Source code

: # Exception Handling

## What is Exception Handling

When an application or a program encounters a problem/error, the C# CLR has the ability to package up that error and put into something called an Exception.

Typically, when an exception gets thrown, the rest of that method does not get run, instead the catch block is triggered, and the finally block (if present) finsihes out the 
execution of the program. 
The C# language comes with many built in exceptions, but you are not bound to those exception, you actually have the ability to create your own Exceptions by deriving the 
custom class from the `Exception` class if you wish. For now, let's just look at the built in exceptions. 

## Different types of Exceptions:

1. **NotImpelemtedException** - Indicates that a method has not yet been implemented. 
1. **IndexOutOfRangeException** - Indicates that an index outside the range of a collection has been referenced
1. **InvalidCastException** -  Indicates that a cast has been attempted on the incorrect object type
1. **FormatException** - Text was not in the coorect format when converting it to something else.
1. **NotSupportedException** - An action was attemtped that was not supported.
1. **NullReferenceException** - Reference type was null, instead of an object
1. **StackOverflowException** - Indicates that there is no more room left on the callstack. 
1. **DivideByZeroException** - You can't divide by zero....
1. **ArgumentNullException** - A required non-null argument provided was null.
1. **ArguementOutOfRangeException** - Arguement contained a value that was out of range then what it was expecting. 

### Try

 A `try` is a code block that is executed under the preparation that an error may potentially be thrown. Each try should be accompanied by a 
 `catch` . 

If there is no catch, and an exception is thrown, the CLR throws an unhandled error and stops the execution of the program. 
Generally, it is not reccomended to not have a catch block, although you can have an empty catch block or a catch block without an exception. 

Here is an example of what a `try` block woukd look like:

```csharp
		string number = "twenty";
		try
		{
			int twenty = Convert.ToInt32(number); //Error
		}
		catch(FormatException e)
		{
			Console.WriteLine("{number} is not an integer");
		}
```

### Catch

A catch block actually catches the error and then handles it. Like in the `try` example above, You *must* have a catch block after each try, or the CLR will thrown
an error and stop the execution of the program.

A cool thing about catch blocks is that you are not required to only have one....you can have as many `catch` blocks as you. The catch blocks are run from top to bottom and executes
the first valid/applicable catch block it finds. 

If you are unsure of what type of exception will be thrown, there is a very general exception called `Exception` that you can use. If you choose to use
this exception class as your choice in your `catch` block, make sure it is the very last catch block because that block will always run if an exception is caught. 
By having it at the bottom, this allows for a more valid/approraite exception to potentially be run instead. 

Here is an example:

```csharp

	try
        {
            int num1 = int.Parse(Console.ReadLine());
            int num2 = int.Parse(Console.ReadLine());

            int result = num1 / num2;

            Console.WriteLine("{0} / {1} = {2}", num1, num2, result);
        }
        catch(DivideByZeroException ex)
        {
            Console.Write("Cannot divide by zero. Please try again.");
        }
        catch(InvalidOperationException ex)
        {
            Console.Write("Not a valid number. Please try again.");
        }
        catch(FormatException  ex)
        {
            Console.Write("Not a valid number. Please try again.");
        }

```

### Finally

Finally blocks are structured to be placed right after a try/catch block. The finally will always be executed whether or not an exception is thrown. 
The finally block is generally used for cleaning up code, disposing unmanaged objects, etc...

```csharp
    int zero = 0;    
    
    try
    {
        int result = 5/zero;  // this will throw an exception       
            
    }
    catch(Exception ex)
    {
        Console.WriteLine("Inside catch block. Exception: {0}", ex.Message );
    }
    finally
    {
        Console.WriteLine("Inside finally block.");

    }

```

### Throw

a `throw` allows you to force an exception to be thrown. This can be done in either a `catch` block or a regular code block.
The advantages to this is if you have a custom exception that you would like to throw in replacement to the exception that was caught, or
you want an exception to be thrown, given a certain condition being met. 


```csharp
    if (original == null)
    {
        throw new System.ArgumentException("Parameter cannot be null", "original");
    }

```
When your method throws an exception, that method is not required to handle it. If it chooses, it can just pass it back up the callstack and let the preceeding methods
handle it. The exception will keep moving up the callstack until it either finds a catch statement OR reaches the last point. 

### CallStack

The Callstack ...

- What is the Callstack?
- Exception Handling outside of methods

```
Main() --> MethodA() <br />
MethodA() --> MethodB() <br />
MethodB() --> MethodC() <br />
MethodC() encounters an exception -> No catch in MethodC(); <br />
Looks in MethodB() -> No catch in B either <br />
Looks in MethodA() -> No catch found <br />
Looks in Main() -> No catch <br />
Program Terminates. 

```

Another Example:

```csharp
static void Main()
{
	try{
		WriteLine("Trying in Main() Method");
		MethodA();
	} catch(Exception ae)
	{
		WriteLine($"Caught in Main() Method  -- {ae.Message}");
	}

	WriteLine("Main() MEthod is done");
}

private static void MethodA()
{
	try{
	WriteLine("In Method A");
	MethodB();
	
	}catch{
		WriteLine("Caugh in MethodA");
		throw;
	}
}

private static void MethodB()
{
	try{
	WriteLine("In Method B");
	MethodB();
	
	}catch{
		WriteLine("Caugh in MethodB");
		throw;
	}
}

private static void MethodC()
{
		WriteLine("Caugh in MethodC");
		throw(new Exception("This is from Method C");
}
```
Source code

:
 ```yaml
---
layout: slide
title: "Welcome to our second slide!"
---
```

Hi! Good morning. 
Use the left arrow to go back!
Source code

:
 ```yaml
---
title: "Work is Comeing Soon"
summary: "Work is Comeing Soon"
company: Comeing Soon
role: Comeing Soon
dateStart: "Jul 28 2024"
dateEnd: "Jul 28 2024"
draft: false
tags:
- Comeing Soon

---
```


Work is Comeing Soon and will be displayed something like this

:: What to do ::
Reproduce the records above exactly.

:: Answer for this exercise ::
Source code

: # Exception Handling

## What is Exception Handling

When an application or a program encounters a problem/error, the C# CLR has the ability to package up that error and put into something called an Exception.

Typically, when an exception gets thrown, the rest of that method does not get run, instead the catch block is triggered, and the finally block (if present) finsihes out the 
execution of the program. 
The C# language comes with many built in exceptions, but you are not bound to those exception, you actually have the ability to create your own Exceptions by deriving the 
custom class from the `Exception` class if you wish. For now, let's just look at the built in exceptions. 

## Different types of Exceptions:

1. **NotImpelemtedException** - Indicates that a method has not yet been implemented. 
1. **IndexOutOfRangeException** - Indicates that an index outside the range of a collection has been referenced
1. **InvalidCastException** -  Indicates that a cast has been attempted on the incorrect object type
1. **FormatException** - Text was not in the coorect format when converting it to something else.
1. **NotSupportedException** - An action was attemtped that was not supported.
1. **NullReferenceException** - Reference type was null, instead of an object
1. **StackOverflowException** - Indicates that there is no more room left on the callstack. 
1. **DivideByZeroException** - You can't divide by zero....
1. **ArgumentNullException** - A required non-null argument provided was null.
1. **ArguementOutOfRangeException** - Arguement contained a value that was out of range then what it was expecting. 

### Try

 A `try` is a code block that is executed under the preparation that an error may potentially be thrown. Each try should be accompanied by a 
 `catch` . 

If there is no catch, and an exception is thrown, the CLR throws an unhandled error and stops the execution of the program. 
Generally, it is not reccomended to not have a catch block, although you can have an empty catch block or a catch block without an exception. 

Here is an example of what a `try` block woukd look like:

```csharp
		string number = "twenty";
		try
		{
			int twenty = Convert.ToInt32(number); //Error
		}
		catch(FormatException e)
		{
			Console.WriteLine("{number} is not an integer");
		}
```

### Catch

A catch block actually catches the error and then handles it. Like in the `try` example above, You *must* have a catch block after each try, or the CLR will thrown
an error and stop the execution of the program.

A cool thing about catch blocks is that you are not required to only have one....you can have as many `catch` blocks as you. The catch blocks are run from top to bottom and executes
the first valid/applicable catch block it finds. 

If you are unsure of what type of exception will be thrown, there is a very general exception called `Exception` that you can use. If you choose to use
this exception class as your choice in your `catch` block, make sure it is the very last catch block because that block will always run if an exception is caught. 
By having it at the bottom, this allows for a more valid/approraite exception to potentially be run instead. 

Here is an example:

```csharp

	try
        {
            int num1 = int.Parse(Console.ReadLine());
            int num2 = int.Parse(Console.ReadLine());

            int result = num1 / num2;

            Console.WriteLine("{0} / {1} = {2}", num1, num2, result);
        }
        catch(DivideByZeroException ex)
        {
            Console.Write("Cannot divide by zero. Please try again.");
        }
        catch(InvalidOperationException ex)
        {
            Console.Write("Not a valid number. Please try again.");
        }
        catch(FormatException  ex)
        {
            Console.Write("Not a valid number. Please try again.");
        }

```

### Finally

Finally blocks are structured to be placed right after a try/catch block. The finally will always be executed whether or not an exception is thrown. 
The finally block is generally used for cleaning up code, disposing unmanaged objects, etc...

```csharp
    int zero = 0;    
    
    try
    {
        int result = 5/zero;  // this will throw an exception       
            
    }
    catch(Exception ex)
    {
        Console.WriteLine("Inside catch block. Exception: {0}", ex.Message );
    }
    finally
    {
        Console.WriteLine("Inside finally block.");

    }

```

### Throw

a `throw` allows you to force an exception to be thrown. This can be done in either a `catch` block or a regular code block.
The advantages to this is if you have a custom exception that you would like to throw in replacement to the exception that was caught, or
you want an exception to be thrown, given a certain condition being met. 


```csharp
    if (original == null)
    {
        throw new System.ArgumentException("Parameter cannot be null", "original");
    }

```
When your method throws an exception, that method is not required to handle it. If it chooses, it can just pass it back up the callstack and let the preceeding methods
handle it. The exception will keep moving up the callstack until it either finds a catch statement OR reaches the last point. 

### CallStack

The Callstack ...

- What is the Callstack?
- Exception Handling outside of methods

```
Main() --> MethodA() <br />
MethodA() --> MethodB() <br />
MethodB() --> MethodC() <br />
MethodC() encounters an exception -> No catch in MethodC(); <br />
Looks in MethodB() -> No catch in B either <br />
Looks in MethodA() -> No catch found <br />
Looks in Main() -> No catch <br />
Program Terminates. 

```

Another Example:

```csharp
static void Main()
{
	try{
		WriteLine("Trying in Main() Method");
		MethodA();
	} catch(Exception ae)
	{
		WriteLine($"Caught in Main() Method  -- {ae.Message}");
	}

	WriteLine("Main() MEthod is done");
}

private static void MethodA()
{
	try{
	WriteLine("In Method A");
	MethodB();
	
	}catch{
		WriteLine("Caugh in MethodA");
		throw;
	}
}

private static void MethodB()
{
	try{
	WriteLine("In Method B");
	MethodB();
	
	}catch{
		WriteLine("Caugh in MethodB");
		throw;
	}
}

private static void MethodC()
{
		WriteLine("Caugh in MethodC");
		throw(new Exception("This is from Method C");
}
```
Source code

:
 ```yaml
---
layout: slide
title: "Welcome to our second slide!"
---
```

Hi! Good morning. 
Use the left arrow to go back!
Source code

:
 ```yaml
---
title: "Work is Comeing Soon"
summary: "Work is Comeing Soon"
company: Comeing Soon
role: Comeing Soon
dateStart: "Jul 28 2024"
dateEnd: "Jul 28 2024"
draft: false
tags:
- Comeing Soon

---
```


Work is Comeing Soon and will be displayed something like this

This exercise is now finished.